Una oficina de trabajo es un conglomerado de personas con diferentes expectativas, capacidades y éticas de trabajo. Cada uno trabaja de forma diferente, con distintos ritmos e intensidad, reflejando su carácter y personalidad intrínseca. Todo esto hace que una oficina pueda llegar a ser un caos, un mercado dominguero o una cuadra de comadronas.

Para eso está el jefe. El jefe está para controlar y poner orden. El jefe está para establecer una pauta, un ejemplo, un rol.

¿Y si esta pauta es de trabajar sin parar 24×7?

El jefe que, literalmente, no para

Cuando un jefe tiene esas características el empleado tiene pocas opciones: o lo copia o luce como un haragán.

Pero trabajar obsesivamente es un vicio, es una compulsión enfermiza que tiene un enorme potencial para arruinar familias y vidas. Trabajar compulsivamente es un escape hacia la absorción ilimitada para no tener tiempo de mirar o sentir otras cosas que no gustan.

O tal vez la razón es que existe una necesidad imperativa de demostrar eficiencia, de expresar perfección, de cambiar lo externo sin pausa tratando de cambiar algo adentro.

En todo caso es una obsesión y, como tal, no aconsejable.

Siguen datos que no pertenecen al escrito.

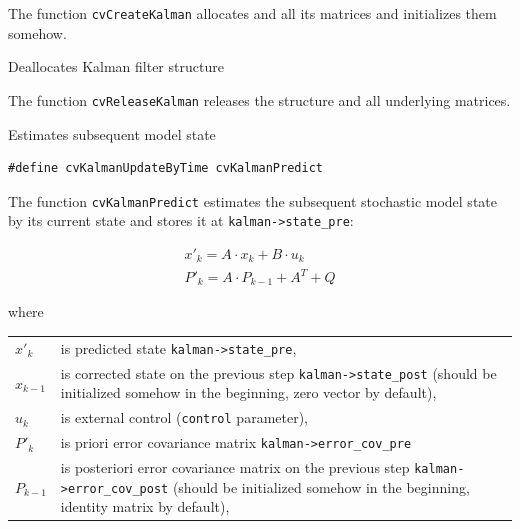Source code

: The function \texttt{cvCreateKalman} allocates  and all its matrices and initializes them somehow.

\label{ReleaseKalman}

Deallocates Kalman filter structure


\begin{description}
\end{description}

The function \texttt{cvReleaseKalman} releases the structure  and all underlying matrices.

\label{KalmanPredict}

Estimates subsequent model state

\begin{lstlisting}
#define cvKalmanUpdateByTime cvKalmanPredict
\end{lstlisting}

\begin{description}
\end{description}

The function \texttt{cvKalmanPredict} estimates the subsequent stochastic model state by its current state and stores it at \texttt{kalman->state\_pre}:

\[
\begin{array}{l}
x'_k=A \cdot x_k+B \cdot u_k\\
P'_k=A \cdot P_{k-1}+A^T + Q
\end{array}
\]

where

\begin{tabular}{l p{5 in}}
$x'_k$ & is predicted state \texttt{kalman->state\_pre},\\
$x_{k-1}$ & is corrected state on the previous step \texttt{kalman->state\_post}
                (should be initialized somehow in the beginning, zero vector by default),\\
$u_k$ & is external control (\texttt{control} parameter),\\
$P'_k$ & is priori error covariance matrix \texttt{kalman->error\_cov\_pre}\\
$P_{k-1}$ & is posteriori error covariance matrix on the previous step \texttt{kalman->error\_cov\_post}
                (should be initialized somehow in the beginning, identity matrix by default),
\end{tabular}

Por otro lado, sin no sigues el ritmo del jefe, entonces eres un haragán, un trabajador con poca capacidad de esfuerzo y rendimiento.

¿Qué hacer?

1. Habla con él. Ten una conversación honesta acerca de sus y tus expectativas. Puede ser que el jefe está consciente que su ritmo de trabajo no es para todo el mundo. A lo mejor se trata de algo temporal. Quizás él sea feliz con tus reportes entregados a tiempo y nada más.

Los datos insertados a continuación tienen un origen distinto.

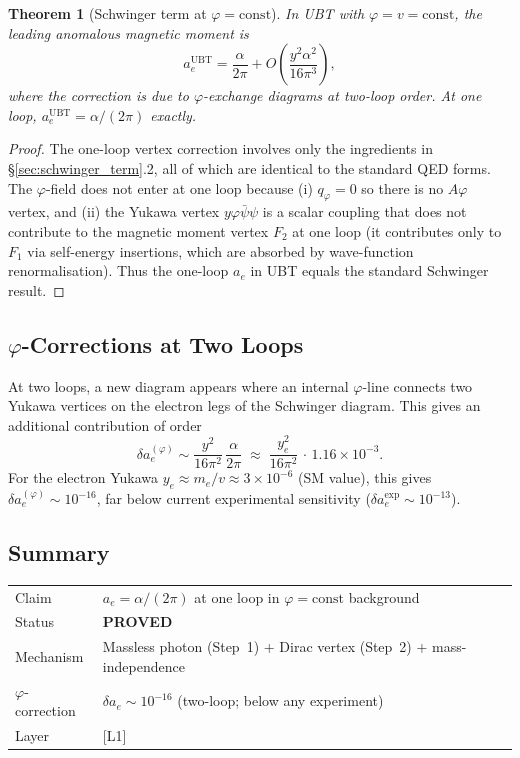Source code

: \documentclass[12pt]{article}
\newtheorem{theorem}{Theorem}[section]
\theoremstyle{definition}
\theoremstyle{remark}
\begin{document}
\begin{theorem}[Schwinger term at $\varphi = \mathrm{const}$]
  In UBT with $\varphi = v = \mathrm{const}$, the leading anomalous magnetic moment is
  \begin{equation}
    a_e^\mathrm{UBT} = \frac{\alpha}{2\pi} + O\!\left(\frac{y^2\alpha^2}{16\pi^3}\right),  \end{equation}
  where the correction is due to $\varphi$-exchange diagrams at two-loop order.
  At one loop, $a_e^\mathrm{UBT} = \alpha/(2\pi)$ exactly.
\end{theorem}

\begin{proof}
  The one-loop vertex correction involves only the ingredients in §\ref{sec:schwinger_term}.2,
  all of which are identical to the standard QED forms.  The $\varphi$-field does not enter
  at one loop because (i) $q_\varphi = 0$ so there is no $A\varphi$ vertex, and (ii) the
  Yukawa vertex $y\varphi\bar\psi\psi$ is a scalar coupling that does not contribute to
  the magnetic moment vertex $F_2$ at one loop (it contributes only to $F_1$ via
  self-energy insertions, which are absorbed by wave-function renormalisation).
  Thus the one-loop $a_e$ in UBT equals the standard Schwinger result.
\end{proof}

\subsection{$\varphi$-Corrections at Two Loops}

At two loops, a new diagram appears where an internal $\varphi$-line connects two Yukawa
vertices on the electron legs of the Schwinger diagram.  This gives an additional
contribution of order
\begin{equation}
  \delta a_e^{(\varphi)} \sim \frac{y^2}{16\pi^2}\,\frac{\alpha}{2\pi}
  \;\approx\; \frac{y_e^2}{16\pi^2}\,\cdot\,1.16\times10^{-3}.
\end{equation}
For the electron Yukawa $y_e \approx m_e/v \approx 3\times10^{-6}$ (SM value), this gives
$\delta a_e^{(\varphi)} \sim 10^{-16}$, far below current experimental sensitivity
($\delta a_e^\mathrm{exp} \sim 10^{-13}$).

\subsection{Summary}

\begin{center}
\begin{tabular}{ll}
\hline
Claim & $a_e = \alpha/(2\pi)$ at one loop in $\varphi = \mathrm{const}$ background \\
Status & \textbf{PROVED} \\
Mechanism & Massless photon (Step~1) + Dirac vertex (Step~2) + mass-independence \\
$\varphi$-correction & $\delta a_e \sim 10^{-16}$ (two-loop; below any experiment) \\
Layer & [L1] \\
\hline
\end{tabular}
\end{center}
\end{document}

Pero si no preguntas, si no hablas, no podrás averiguarlo.

2. haz respetar tu espacio. Primero asegúrate de que cumples con tu trabajo tal como lo describe tu posición, que eres puntual y asertivo, y luego deja claro cuál es el terreno que no es propiedad de la oficina. Si tu fin de semana es tuyo no dejes que la oficina o el jefe te lo roben.

No contestes el teléfono el fin de semana, o contesta para decir que te ocuparás de eso el lunes.

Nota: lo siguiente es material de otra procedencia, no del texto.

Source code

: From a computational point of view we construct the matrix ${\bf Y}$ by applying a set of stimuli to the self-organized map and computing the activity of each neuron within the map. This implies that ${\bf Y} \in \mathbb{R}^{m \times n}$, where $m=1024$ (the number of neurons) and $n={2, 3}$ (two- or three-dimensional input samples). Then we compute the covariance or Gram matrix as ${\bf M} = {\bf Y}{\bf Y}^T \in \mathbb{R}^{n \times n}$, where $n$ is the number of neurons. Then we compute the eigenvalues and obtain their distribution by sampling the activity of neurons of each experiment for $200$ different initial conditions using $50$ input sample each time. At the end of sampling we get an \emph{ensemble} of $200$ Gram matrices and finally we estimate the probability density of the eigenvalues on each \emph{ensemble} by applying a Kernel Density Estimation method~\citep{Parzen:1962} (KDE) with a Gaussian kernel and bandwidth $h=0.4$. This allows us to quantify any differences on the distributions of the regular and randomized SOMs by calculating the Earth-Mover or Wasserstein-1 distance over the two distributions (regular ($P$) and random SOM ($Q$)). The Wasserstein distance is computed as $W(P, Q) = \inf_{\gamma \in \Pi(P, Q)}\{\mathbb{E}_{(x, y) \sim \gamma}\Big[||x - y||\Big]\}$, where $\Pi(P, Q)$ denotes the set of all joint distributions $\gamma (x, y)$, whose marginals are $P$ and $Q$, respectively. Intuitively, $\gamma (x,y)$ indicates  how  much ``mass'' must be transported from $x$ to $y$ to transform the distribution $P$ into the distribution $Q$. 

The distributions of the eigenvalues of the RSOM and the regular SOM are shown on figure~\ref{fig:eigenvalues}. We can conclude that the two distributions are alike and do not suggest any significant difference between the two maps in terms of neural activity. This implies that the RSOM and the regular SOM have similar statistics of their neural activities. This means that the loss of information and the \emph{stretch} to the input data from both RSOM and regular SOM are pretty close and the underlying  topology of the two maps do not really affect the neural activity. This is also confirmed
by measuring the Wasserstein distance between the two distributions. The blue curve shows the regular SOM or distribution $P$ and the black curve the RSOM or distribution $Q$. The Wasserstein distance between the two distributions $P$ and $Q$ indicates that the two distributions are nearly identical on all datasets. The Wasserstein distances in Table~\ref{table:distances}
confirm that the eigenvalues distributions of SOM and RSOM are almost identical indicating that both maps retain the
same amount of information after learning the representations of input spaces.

3. mantén la comunicación abierta. Además de cumplir bien con lo que te toca hacer mantén a tu jefe informado todo el tiempo mediante reportes regulares o con reuniones rápidas informativas. Haz hincapié en lo que produces, no en las horas que inviertes en eso. No tengas temor de afirmar tu espacio personal si, al mismo tiempo, le demuestras que no habrá problema para cumplir con los compromisos laborales.

Si quieres dedicarte 110% a tu trabajo está bien, es tu opción, pero que no sea una imposición debido a un equivocado concepto de subordinación.